NoMoreCloudyDays · 01/07/2026 07:58

I have a big birthday coming up and my partner and I were planning a holiday for it with our children. My sister suggested a family holiday with me, my partner, our children, my siblings with their partners and children and our mum and her partner. Mine and siblings kids are all 18+. We all agreed.

It has come to booking it and my mum and her partner now also want to invite his adult children and their kids, who are aged 12-17.

My mum classes her partners children as her children. She refers to them as my brother and sister but I don’t class them as that. I don’t like them due to things they’ve done and said in the past so I don’t want to go on holiday with them. My brother feels the same and has said he’s not going if they are. My daughter and niece who are 18 really dislike one of their children. My sister has said it would be better without them, but she will go either way and will just be civil.

I have told my mum that we don’t want to go on the holiday if her partners kids are coming as it won’t be enjoyable.

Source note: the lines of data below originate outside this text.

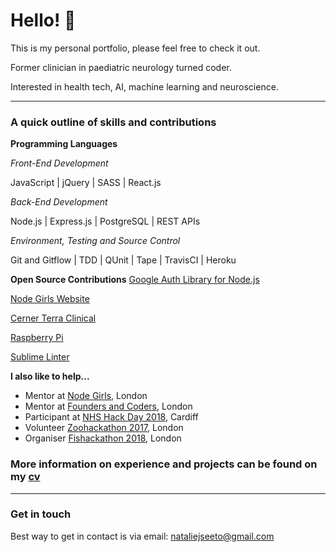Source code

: # Hello! 👋
This is my personal portfolio, please feel free to check it out.

Former clinician in paediatric neurology turned coder.

Interested in health tech, AI, machine learning and neuroscience.

-------------------     ----------------------------
### A quick outline of skills and contributions

**Programming Languages**

_Front-End Development_

JavaScript | jQuery | SASS | React.js

_Back-End Development_ 

Node.js | Express.js | PostgreSQL | REST APIs

_Environment, Testing and Source Control_

Git and Gitflow | TDD | QUnit | Tape | TravisCI | Heroku

**Open Source Contributions**
[Google Auth Library for Node.js](https://github.com/google/google-auth-library-nodejs/blob/master/CONTRIBUTORS)

[Node Girls Website](https://github.com/node-girls/node-girls-website/graphs/contributors)

[Cerner Terra Clinical](https://github.com/cerner/terra-clinical/blob/master/CONTRIBUTORS.md)

[Raspberry Pi](https://github.com/raspberrypilearning/raspberry-pi-zero-time-lapse-cam)

[Sublime Linter](https://github.com/SublimeLinter/SublimeLinter-flake8)

   
**I also like to help...**
- Mentor at [Node Girls](http://nodegirls.io/), London
- Mentor at [Founders and Coders](https://foundersandcoders.com/), London
- Participant at [NHS Hack Day 2018](http://nhshackday.com/), Cardiff
- Volunteer [Zoohackathon 2017](http://www.zoohackathon.com/), London
- Organiser [Fishackathon 2018](http://fishackathon.hackernest.com/), London

### More information on experience and projects can be found on my [cv](/assets/cv.pdf)
__________________

### Get in touch
Best way to get in contact is via email: nataliejseeto@gmail.com
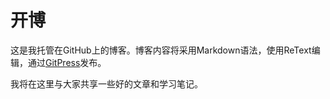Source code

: 开博
====
这是我托管在GitHub上的博客。博客内容将采用Markdown语法，使用ReText编辑，通过[GitPress](http://www.gitpress.org/)发布。

我将在这里与大家共享一些好的文章和学习笔记。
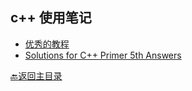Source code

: ## c++ 使用笔记

- [优秀的教程](https://github.com/huihut/interview#-cc)
- [Solutions for C++ Primer 5th Answers](https://github.com/pezy/CppPrimer#c-primer-5th-edition-exercise-answers)


[:back:返回主目录](../README.md)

My mum has said that she won’t go without them. My mum is now being hostile to me and my brother.

I don’t want to argue and fall out with my mum but I’m not prepared to spend my birthday and a lot of money on a holiday with people I don’t like. It would also be a very different holiday because their kids are younger.

My sister has suggested we just forget the holiday altogether to keep the peace but my brother and I think that is unfair, it was my sister’s idea in the first place and we should still go. We were all looking forward to booking and going away together before the mention of my mums partners children and their children.

What would you do?

OP posts:
NoMoreCloudyDays · 01/07/2026 09:24

ThejoyofNC · 01/07/2026 08:46

Why have a group of grown adults taken such a strong dislike to a couple of kids? The reason it's pretty important here.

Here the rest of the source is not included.